A Forest Cat, Chapter four: Confrontations, part 4
Wearily Gaell stumbled on beside Shane, who urged her on with quiet determination. But she could feel his worry increase as they followed a little game track across the forest. The darkness did not hinder them but the lack of sleep and prolonged march was beginning to take its toll on the girl.
What is it we are fleeing from?
It was hard to direct the conscious thoughts at Shane but opening her mouth would be even more tiring, apart from the fact that Shane would not be best pleased if she made any more sound than strictly necessary.
I am not sure.
His answer worried her. Shane seemed always so sure. There was nothing in the forest that could phase him in the time they had spent together. His answer truly worried her.
The forest senses this presence as well and she does not like it.
Wincing as the branch that she stumbled over broke with a dry, loud sound, Gaell wished she hadn’t asked her question. With every new thought that Shane created in her mind, her worry increased. A sense of dread came over her like a cold wet blanket and she began to pay attention to the impression her surroundings made on her own feelings. ‘She does not like it’, Shane had said. How did he know how a forest felt? How did he know if a forest felt at all?
Lost in her own thoughts, she bumped into Shane when he halted abruptly. His arm shot out automatically to stop her from falling. Too tired to complain or wonder, Gaell merely waited dejectedly until Shane would move on.
But Shane was watching the sky anxiously and then looked back along their path.
We cannot escape it. It moves faster than we do.
Her frightened eyes stared at Shane and forgetting herself, she asked shrilly, “What do we do now?”
Shane smiled reassuringly but his shifting eyes as they roamed restlessly through the forest did not ease her mind at all.
“We’ll find a good place to meet whatever is out there.”

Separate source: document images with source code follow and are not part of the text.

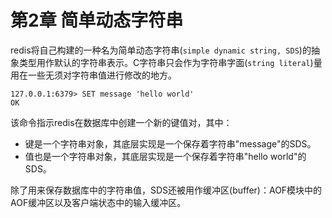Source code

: # 第2章 简单动态字符串

redis将自己构建的一种名为简单动态字符串(`simple dynamic string, SDS`)的抽象类型用作默认的字符串表示。C字符串只会作为字符串字面(`string literal`)量用在一些无须对字符串值进行修改的地方。

```redis
127.0.0.1:6379> SET message 'hello world'
OK
```

该命令指示redis在数据库中创建一个新的键值对，其中：
* 键是一个字符串对象，其底层实现是一个保存着字符串"message"的SDS。
* 值也是一个字符串对象，其底层实现是一个保存着字符串"hello world"的SDS。

除了用来保存数据库中的字符串值，SDS还被用作缓冲区(buffer)：AOF模块中的AOF缓冲区以及客户端状态中的输入缓冲区。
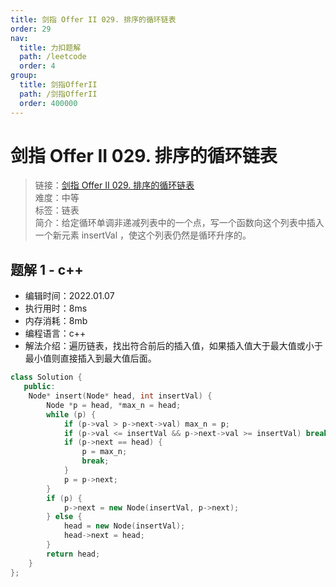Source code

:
 ```yaml
---
title: 剑指 Offer II 029. 排序的循环链表
order: 29
nav:
  title: 力扣题解
  path: /leetcode
  order: 4
group:
  title: 剑指OfferII
  path: /剑指OfferII
  order: 400000
---
```


# 剑指 Offer II 029. 排序的循环链表

> 链接：[剑指 Offer II 029. 排序的循环链表](https://leetcode-cn.com/problems/4ueAj6/)  
> 难度：中等  
> 标签：链表  
> 简介：给定循环单调非递减列表中的一个点，写一个函数向这个列表中插入一个新元素 insertVal ，使这个列表仍然是循环升序的。

## 题解 1 - c++

- 编辑时间：2022.01.07
- 执行用时：8ms
- 内存消耗：8mb
- 编程语言：c++
- 解法介绍：遍历链表，找出符合前后的插入值，如果插入值大于最大值或小于最小值则直接插入到最大值后面。

```cpp
class Solution {
   public:
    Node* insert(Node* head, int insertVal) {
        Node *p = head, *max_n = head;
        while (p) {
            if (p->val > p->next->val) max_n = p;
            if (p->val <= insertVal && p->next->val >= insertVal) break;
            if (p->next == head) {
                p = max_n;
                break;
            }
            p = p->next;
        }
        if (p) {
            p->next = new Node(insertVal, p->next);
        } else {
            head = new Node(insertVal);
            head->next = head;
        }
        return head;
    }
};
```
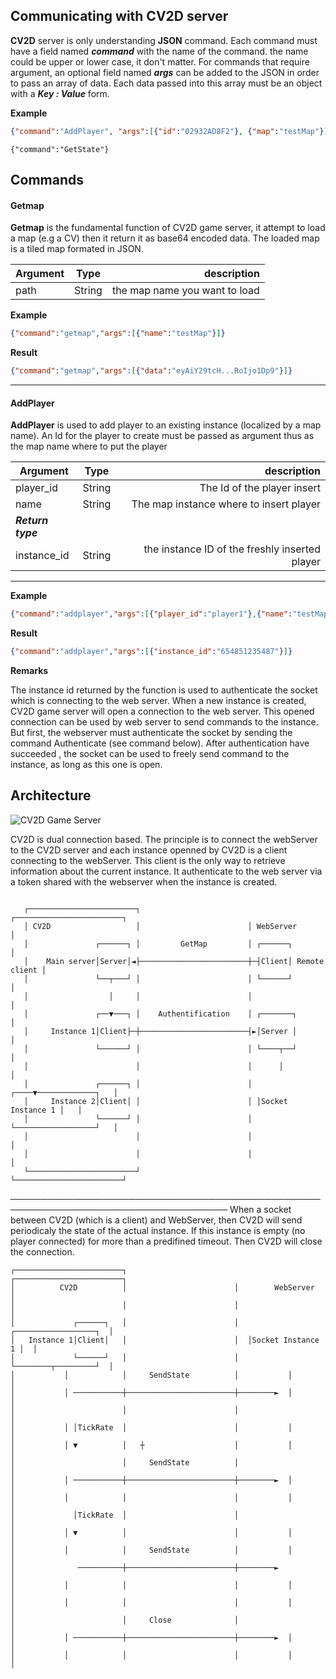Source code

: ## Communicating with CV2D server

**CV2D** server is only understanding **JSON** command. Each command must have a field named ***command*** with the name of the command. the name could be upper or lower case, it don't matter. For commands that require argument, an optional field named ***args*** can be added to the JSON in order to pass an array of data.  Each data passed into this array must be an object with a ***Key : Value*** form.

**Example**

```json
{"command":"AddPlayer", "args":[{"id":"02932AD8F2"}, {"map":"testMap"}]}
```

```
{"command":"GetState"}
```



## **Commands**

#### Getmap 

**Getmap** is the fundamental function of CV2D game server, it attempt to load a map (e.g a CV) then it return it as base64 encoded data. The loaded map is a tiled map formated in JSON.

| Argument |  Type  |                   description |
| -------- | :----: | ----------------------------: |
| path     | String | the map name you want to load |

**Example**

```json
{"command":"getmap","args":[{"name":"testMap"}]}
```

**Result**

```json
{"command":"getmap","args":[{"data":"eyAiY29tcH...RoIjo1Dp9"}]}
```

------

#### AddPlayer

**AddPlayer** is used to add player to an existing instance (localized by a map name). An Id for the player to create must be passed as argument thus as the map name where to put the player

| Argument          |  Type  |                                    description |
| ----------------- | :----: | ---------------------------------------------: |
| player_id         | String |                    The Id of the player insert |
| name              | String |        The map instance where to insert player |
| ***Return type*** |        |                                                |
| instance_id       | String | the instance ID of the freshly inserted player |

******

**Example**

```json
{"command":"addplayer","args":[{"player_id":"player1"},{"name":"testMap"}]}
```

**Result**

```json
{"command":"addplayer","args":[{"instance_id":"654851235487"}]}
```

**Remarks**

The instance id returned by the function is used to authenticate the socket which is connecting to the web server. When a new instance is created, CV2D game server will open a connection to the web server.  This opened connection can be used by web server to send commands to the instance. But first, the webserver must authenticate the socket by sending the command Authenticate (see command below). After authentication have succeeded , the socket can be used to freely send command to the instance, as long as this one is open.



## Architecture

![CV2D Game Server](https://i.imgur.com/cdPmbbB.png)



CV2D is dual connection based. The principle is to connect the webServer to the CV2D server and each instance openned by CV2D is a client connecting to the webServer. This client is the only way to retrieve information about the current instance. It authenticate to the web server via a token shared with the webserver
when the instance is created.

```

   ┌────────────────────────┐                        ┌────────────────────────┐
   │ CV2D                   │                        │ WebServer              │
   │               ┌──────┐ │         GetMap         │ ┌──────┐               │
   │    Main server│Server│◄├────────────────────────┼─┤Client│ Remote client │
   │               └──┬───┘ │                        │ └──────┘               │
   │                  │     │                        │                        │
   │               ┌──▼───┐ │    Authentification    │ ┌───────┐              │
   │     Instance 1│Client├─┼────────────────────────┤►│Server │              │
   │               └──────┘ │                        │ └────┬──┘              │
   │                        │                        │      │                 │
   │               ┌──────┐ │                        │ ┌────▼─────────────┐   │
   │     Instance 2│Client│ │                        │ │Socket Instance 1 │   │
   │               └──────┘ │                        │ └──────────────────┘   │
   │                        │                        │                        │
   │                        │                        │                        │
   └────────────────────────┘                        └────────────────────────┘
```



─────────────────────────────────────────────────────────────────────────────────────
When a socket between CV2D (which is a client) and WebServer, then CV2D will send periodicaly the state
of the actual instance. If this instance is empty (no player connected) for more than a predifined timeout.
Then CV2D will close the connection.

    ┌────────────────────────┐                        ┌────────────────────────┐
    │          CV2D          │                        │        WebServer       │
    │                        │                        │                        │
    │             ┌──────┐   │                        │  ┌──────────────────┐  │
    │   Instance 1│Client│   │                        │  │Socket Instance 1 │  │
    │             └──────┘   │                        │  └────────┬─────────┘  │
    │           │            │     SendState          │           │            │
    │           │ ───────────┼────────────────────────┼────────►  │            │
    │                        │                        │                        │
    │           │ │TickRate  │                        │           │            │
    │           │ ▼          │   ┼                    │           │            │
    │                        │     SendState          │                        │
    │           │ ───────────┼────────────────────────┼────────►  │            │
    │           │            │                        │           │            │
    │             │TickRate  │                        │                        │
    │           │ ▼          │                        │           │            │
    │           │            │     SendState          │           │            │
    │              ──────────┼────────────────────────┼────────►               │
    │           │            │                        │           │            │
    │           │            │                        │           │            │
    │                        │     Close              │                        │
    │           │ ───────────┼────────────────────────┼────────►  │            │
    │           │            │                        │           │            │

Encouraged by the fact that he had actually spoken aloud, she straightened her body and gently pried her arm loose from his hand that still supported her. She managed a thin smile as she looked into his concerned face. “Let’s go then,” she said and was proud of her steady voice.
They continued their progress for another hour until Shane halted again. Casting sideways glances at the girl, he must have noticed that she was running on the last reserves of her strength. Pale and drawn, she had not spoken or sent anything in the last hour but merely trudged on doggedly behind him. The trees were spread thinner in this part of the forest, providing a little further view back.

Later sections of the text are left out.